With an inversion over us, it was actually warmer at higher elevations yesterday.   Here are the max temperatures on Saturday.  Mid-50s in the mountains, but low forties around the Sound and NW Washington.   Mid-30s around Olympia.

Why so low near Olympia?  Because fog held in all day there (see satellite image on Saturday afternoon)

Today, low fog is extensive over Puget Sound and eastern WA is all fogged in.  The great irony of eastern Washington:  so sunny during the warm part of the year, but a fog bowl during mid-winter, particularly when high pressure is around.

You want to get warmer and see sun?....take a hike to the top of a local peak or head to one of the higher hills east of Seattle.  Here is an photo from Peter Benda, who lives at around 1000 ft on the Eastside.  Nice and sunny up there.

Sick of cold air, fog, and lack of rain?...don't worry.  Everything changes on Monday as we switch back to clouds, warmer temps, and rain.  Normality.


And don't forget saving our local radio station KPLU.  As I described in previous blogs, we can save KPLU if listeners will tell UW to stop the acquisition and give KPLU a chance to purchase its freedom from PLU.  Why should UW kill a popular local public radio station?


lhsouthern said...

There is so much frozen fog here in Chehalis that it looks like it snowed!!!!

a progressive crank said...

I saw some of this yesterday when my son and I drove up to Denny Creek. It was worse on the freeways than in town, from what we saw. One car spun the wrong way in I-90 in Bellevue. A minute or two later, we hit a patch of ice but the loss of control was momentary. Then we saw two cars on opposite sides of the eastbound that looked like they had met by accident. I'm just glad the side winds were not along the same stretch or it would have been ugly. Still icy in the shaded parts when we came back mid-afternoon.

tracksdc89 said...

Thank heaven it's changing finally; today is FREEZING COLD - hopefully the last of this rainless, cold stretch.

Clark said...

Tell me about, I road my bike from Shoreline to Snohomish today. I was cussing myself all the way there.

Pouncy said...

A couple runners at the marathon fell on the icy express lanes - I slid a good three feet myself.

ryamkajr said...

"Just saying it is scary.
Black ice just sneaks up on you. Robbing you of gravity!"

Gpacharlie said...

Hi Cliff,
There is a low forming off of Oregon. Where is it going and will it bring wind?

Dixon Gifford said...


I am interested to learn how much of this inversion was forecast and the subsequent data available to cities and WSDOT prior to the weekend r.e Black Ice issues? I ask this because there was a complete lack of preparation.

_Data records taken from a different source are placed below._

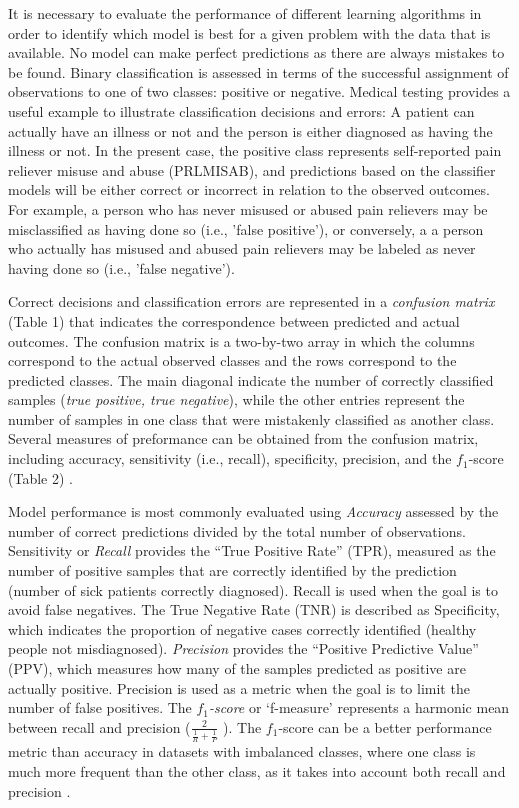 \documentclass[sigconf]{acmart}
\begin{document}
It is necessary to evaluate the performance of different learning algorithms
in order to identify which model is best for a given problem with the data 
that is available. No model can make perfect predictions as there are always 
mistakes to be found. Binary classification is assessed in terms of the 
successful assignment of observations to one of two classes: positive or 
negative. Medical testing provides a useful example to illustrate 
classification decisions and errors: A patient can actually have an illness 
or not and the person is either diagnosed as having the illness or not. In 
the present case, the positive class represents self-reported pain reliever 
misuse and abuse (PRLMISAB), and predictions based on the classifier models 
will be either correct or incorrect in relation to the observed outcomes. 
For example, a person who has never misused or abused pain relievers may be 
misclassified as having done so (i.e., 'false positive'), or conversely, a 
a person who actually has misused and abused pain relievers may be labeled 
as never having done so (i.e., 'false negative').


Correct decisions and classification errors are represented in a 
\emph{confusion matrix} (Table 1) that indicates the correspondence between 
predicted and actual outcomes. The confusion matrix is a two-by-two array in 
which the columns correspond to the actual observed classes and the rows 
correspond to the predicted classes. The main diagonal indicate the number of 
correctly classified samples (\emph{true positive, true negative}), while the 
other entries represent the number of samples in one class that were mistakenly 
classified as another class. Several measures of preformance can be obtained
from the confusion matrix, including accuracy, sensitivity (i.e., recall), 
specificity, precision, and the $f_1$-score (Table 2) \cite{kuhn13, wiki18}. 

Model performance is most commonly evaluated using \emph{Accuracy} assessed
by the number of correct predictions divided by the total number of 
observations. Sensitivity or \emph{Recall} provides the ``True Positive 
Rate'' (TPR), measured as the number of positive samples that are correctly 
identified by the prediction (number of sick patients correctly diagnosed). 
Recall is used when the goal is to avoid false negatives. The True Negative
Rate (TNR) is described as Specificity, which indicates the proportion of 
negative cases correctly identified (healthy people not misdiagnosed). 
\emph{Precision} provides the ``Positive Predictive Value'' (PPV), which 
measures how many of the samples predicted as positive are actually positive. 
Precision is used as a metric when the goal is to limit the number of false 
positives. The \emph{$f_1$-score} or `f-measure' represents a harmonic mean 
between recall and precision (\(\frac{2}{ \frac{1}{R} + \frac{1}{P} }\) ).
The $f_1$-score can be a better performance metric than accuracy 
in datasets with imbalanced classes, where one class is much more frequent 
than the other class, as it takes into account both recall and precision 
\cite{muller17, yun09}.
\end{document}
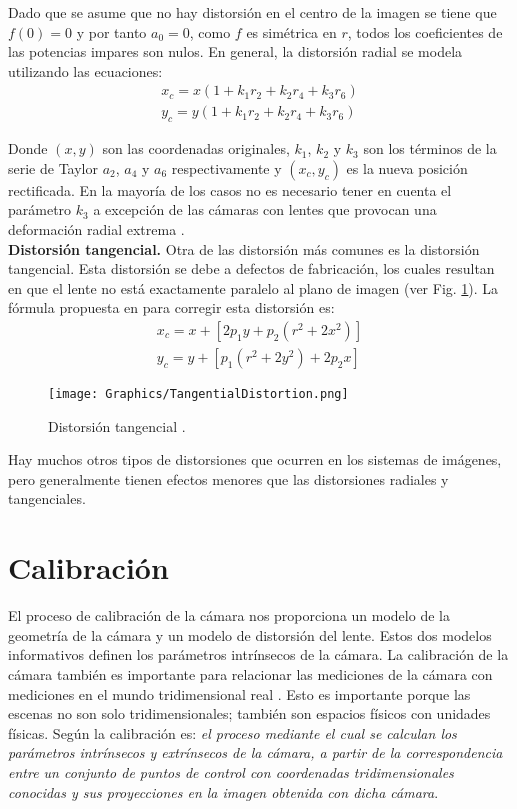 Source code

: Dado que se asume que no hay distorsión en el centro de la imagen se tiene que $f(0)=0$ y por tanto $a_0=0$, como $f$ es simétrica en $r$, todos los coeficientes de las potencias impares son nulos. En general, la distorsión radial se modela utilizando las ecuaciones:
\begin{gather*}
    x_c = x(1 + k_1 r_2 + k_2 r_4 + k_3 r_6)\\
    y_c = y(1 + k_1 r_2 + k_2 r_4 + k_3 r_6)
\end{gather*}

Donde $(x, y)$ son las coordenadas originales, $k_1$, $k_2$ y $k_3$ son los términos de la serie de Taylor $a_2$, $a_4$ y $a_6$ respectivamente y $(x_c, y_c)$ es la nueva posición rectificada. En la mayoría de los casos no es necesario tener en cuenta el parámetro $k_3$ a excepción de las cámaras con lentes que provocan una deformación radial extrema \cite{David}.\\

\textbf{Distorsión tangencial.}
Otra de las distorsión más comunes es la distorsión tangencial. Esta distorsión se debe a defectos de fabricación, los cuales resultan en que el lente no está exactamente paralelo al plano de imagen (ver Fig. \ref{fig:TangentialDistortion}). La fórmula propuesta en \cite{GaryAdrian} para corregir esta distorsión es:
\begin{gather*}
    x_c = x + [2p_1y + p_2(r^2 + 2x^2)]\\
    y_c = y + [p_1(r^2 + 2y^2) + 2p_2x]
\end{gather*}

\begin{figure}[h!]
	\centering
	\texttt{[image: Graphics/TangentialDistortion.png]}
	\caption{Distorsión tangencial \cite{David}.}
	\label{fig:TangentialDistortion}
\end{figure}

Hay muchos otros tipos de distorsiones que ocurren en los sistemas de imágenes, pero generalmente tienen efectos menores que las distorsiones radiales y tangenciales.

\section{Calibración}

El proceso de calibración de la cámara nos proporciona un modelo de la geometría de la cámara y un modelo de distorsión del lente. Estos dos modelos informativos definen los parámetros intrínsecos de la cámara. La calibración de la cámara también es importante para relacionar las mediciones de la cámara con mediciones en el mundo tridimensional real \cite{GaryAdrian}. Esto es importante porque las escenas no son solo tridimensionales; también son espacios físicos con unidades físicas. Según \cite{GaryAdrian} la calibración es: \textit{el proceso mediante el cual se calculan los parámetros intrínsecos y extrínsecos de la cámara, a partir de la correspondencia entre un conjunto de puntos de control con coordenadas tridimensionales conocidas y sus proyecciones en la imagen obtenida con dicha cámara}.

This morning I saw 3 vehicles spun off into ditches on I-90 E at the Issaquah Exit as the entire roadway was untreated. Later this evening the sidewalks in Redmond became a sheet of ice, no salting, nothing proactive at all. Not sure how the elderly or disable are supposed to manage, the city doesn't care that is for certain.

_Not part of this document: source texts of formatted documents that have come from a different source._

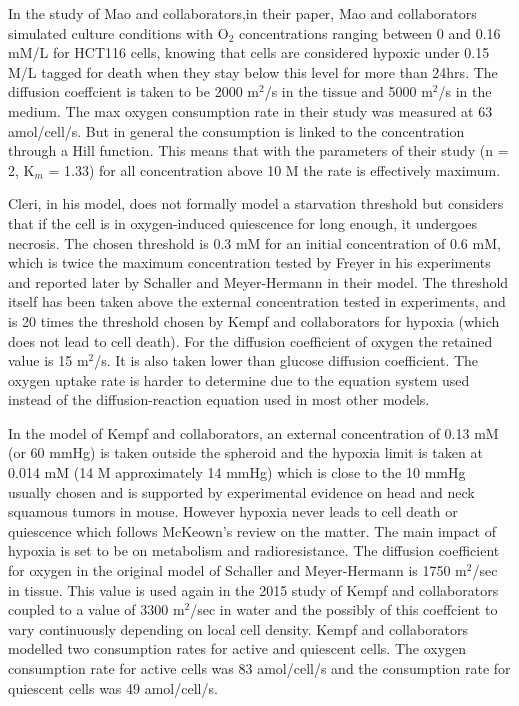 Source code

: \documentclass[11pt,a4paper]{article}
\begin{document}
In the study of Mao and collaborators,in their paper, Mao and collaborators simulated culture conditions with O$_{2}$ concentrations ranging between 0 and 0.16 mM/L for HCT116 cells, knowing that cells are considered hypoxic under 0.15 \textmu M/L tagged for death when they stay below this level for more than 24hrs. The diffusion coeffcient is taken to be 2000 \textmu m$^2$/s in the tissue and 5000 \textmu m$^2$/s in the medium. The max oxygen consumption rate in their study was measured at 63 amol/cell/s. But in general the consumption is linked to the concentration through a Hill function. This means that with the parameters of their study (n = 2, K$_m$ = 1.33) for all concentration above 10 \textmu M the rate is effectively maximum.

Cleri, in his model, does not formally model a starvation threshold but considers that if the cell is in oxygen-induced quiescence for long enough, it undergoes necrosis. The chosen threshold is 0.3 mM for an initial concentration of 0.6 mM, which is twice the maximum concentration tested by Freyer in his experiments and reported later by Schaller and Meyer-Hermann in their model. The threshold itself has been taken above the external concentration tested in experiments, and is 20 times the threshold chosen by Kempf and collaborators for hypoxia (which does not lead to cell death). For the diffusion coefficient of oxygen the retained value is 15 \textmu m$^2$/s. It is also taken lower than glucose diffusion coefficient. The oxygen uptake rate is harder to determine due to the equation system used instead of the diffusion-reaction equation used in most other models.

In the model of Kempf and collaborators, an external concentration of 0.13 mM (or 60 mmHg) is taken outside the spheroid and the hypoxia limit is taken at 0.014 mM (14 \textmu M approximately 14 mmHg) which is close to the 10 mmHg usually chosen and is supported by experimental evidence on head and neck squamous tumors in mouse. However hypoxia never leads to cell death or quiescence which follows McKeown's review on the matter. The main impact of hypoxia is set to be on metabolism and radioresistance. The diffusion coefficient for oxygen in the original model of Schaller and Meyer-Hermann is 1750 \textmu m$^2$/sec in tissue. This value is used again in the 2015 study of Kempf and collaborators coupled to a value of 3300 \textmu m$^2$/sec in water and the possibly of this coeffcient to vary continuously depending on local cell density. Kempf and collaborators modelled two consumption rates for active and quiescent cells. The oxygen consumption rate for active cells was 83 amol/cell/s and the consumption rate for quiescent cells was 49 amol/cell/s.
\end{document}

In contrast I drove to Cle Elum today and upon each curve in the road there exists a mass of salt and grit to aid in traction, sidewalks are sanded, clearly someone is thinking East of the crest. In all seriousness there is no excuse and city leaders must be held accountable for their lack of preparation if this data was available to them.

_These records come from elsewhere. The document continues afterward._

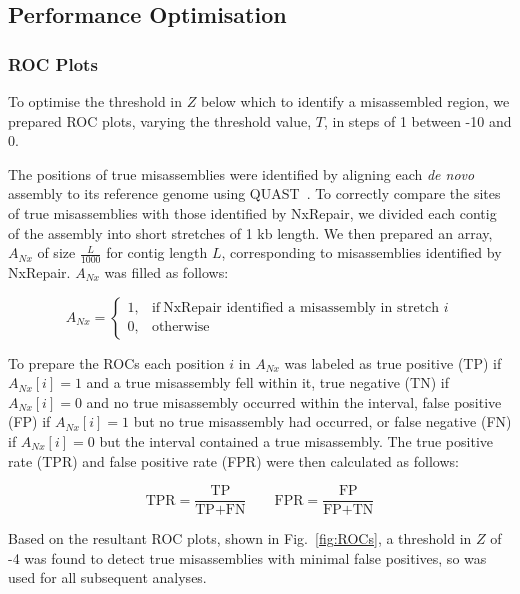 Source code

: \documentclass[fleqn,10pt]{wlpeerj}
\begin{document}
\subsection*{Performance Optimisation}
\subsubsection*{ROC Plots}
To optimise the threshold in $Z$ below which to identify a misassembled region, we prepared ROC plots, varying the threshold value, $T$, in steps of 1 between -10 and 0. 

The positions of true misassemblies were identified by aligning each \textit{de novo} assembly to its reference genome using QUAST~\citep{gurevich2013}. To correctly compare the sites of true misassemblies with those identified by NxRepair, we divided each contig of the assembly into short stretches of 1 kb length. We then prepared an array, $A_{Nx}$ of size $\frac{L}{1000}$ for contig length $L$, corresponding to misassemblies identified by NxRepair. $A_{Nx}$ was filled as follows:

\begin{equation}
    A_{Nx}=
    \begin{cases}
      1, & \text{if}\ \text{NxRepair identified a misassembly in stretch $i$} \\
      0, & \text{otherwise}
    \end{cases}
  \label{eq:found}
\end{equation}

To prepare the ROCs each position $i$ in $A_{Nx}$ was labeled as true positive (TP) if $A_{Nx}[i] = 1$ and a true misassembly fell within it, true negative (TN) if $A_{Nx}[i] = 0$ and no true misassembly occurred within the interval, false positive (FP) if $A_{Nx}[i] = 1$ but no true misassembly had occurred, or false negative (FN) if $A_{Nx}[i] = 0$ but the interval contained a true misassembly. The true positive rate (TPR) and false positive rate (FPR) were then calculated as follows:

\begin{equation}
\text{TPR} = \frac{\text{TP}}{\text{TP} + \text{FN}} \qquad \text{FPR} = \frac{\text{FP}}{\text{FP} + \text{TN}}
\label{eq:tpr}
\end{equation}

Based on the resultant ROC plots, shown in Fig.~\ref{fig:ROCs}, a threshold in $Z$ of -4 was found to detect true misassemblies with minimal false positives, so was used for all subsequent analyses. 
\end{document}
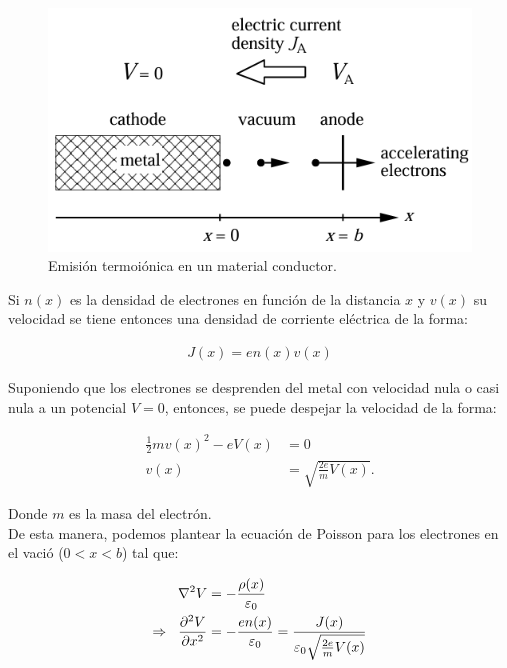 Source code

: \documentclass[%
 reprint,
 amsmath,amssymb,
 aps,
]{revtex4-2}
\begin{document}
\begin{figure}[H]
    \centering
    \includegraphics[width=0.8\linewidth]{../src/imagenes/Emisión termoiónica.png}
    \caption{Emisión termoiónica en un material conductor.}
    \label{em1}
\end{figure}

\vspace{0.2 cm}
Si $n(x)$ es la densidad de electrones en función de la distancia $x$ y $v(x)$ su velocidad se tiene entonces una densidad de corriente eléctrica de la forma:

\begin{align*}
    J(x) = en(x)v(x)
\end{align*}

\vspace{0.2 cm}
Suponiendo que los electrones se desprenden del metal con velocidad nula o casi nula a un potencial $V= 0$, entonces, se puede despejar la velocidad de la forma:

    \begin{align*}
        \frac{1}{2}mv(x)^{2} - eV(x) &= 0\\
        v(x) &= \sqrt{\frac{2e}{m}V(x)}.
    \end{align*}

\vspace{0.2 cm}
Donde $m$ es la masa del electrón.
\\

De esta manera, podemos plantear la ecuación de Poisson para los electrones en el vació ($0<x<b$) tal que:

\begin{align*}
    \nabla^{2}V &= -\frac{\rho (x)}{\varepsilon_{0}} \\ \Rightarrow \hspace{0.2 cm} \frac{\partial^{2}V}{\partial x^{2}} &= -\frac{en(x)}{\varepsilon_{0}} = \frac{J(x)}{\varepsilon_{0}\sqrt{\frac{2e}{m}V(x)}}
\end{align*}
\end{document}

I am certain that many injuries and even a death could have perhaps been prevented this weekend. It doesn't take a rocket scientist to know that untreated roads and sidewalks result in serious accidents.

Charles Vigneron said...

When I was a young lad in Walla Walla I do not remember the long duration of foggy days we now experience. Lakes have been created on the Columbia & Snake Rivers in my lifetime. My father remembered, when a boy, in late season when their flow was much reduced. I think its foggier more winters now than six decades ago but I've no data.

Have these lakes changed local conditions in Eastern Washington?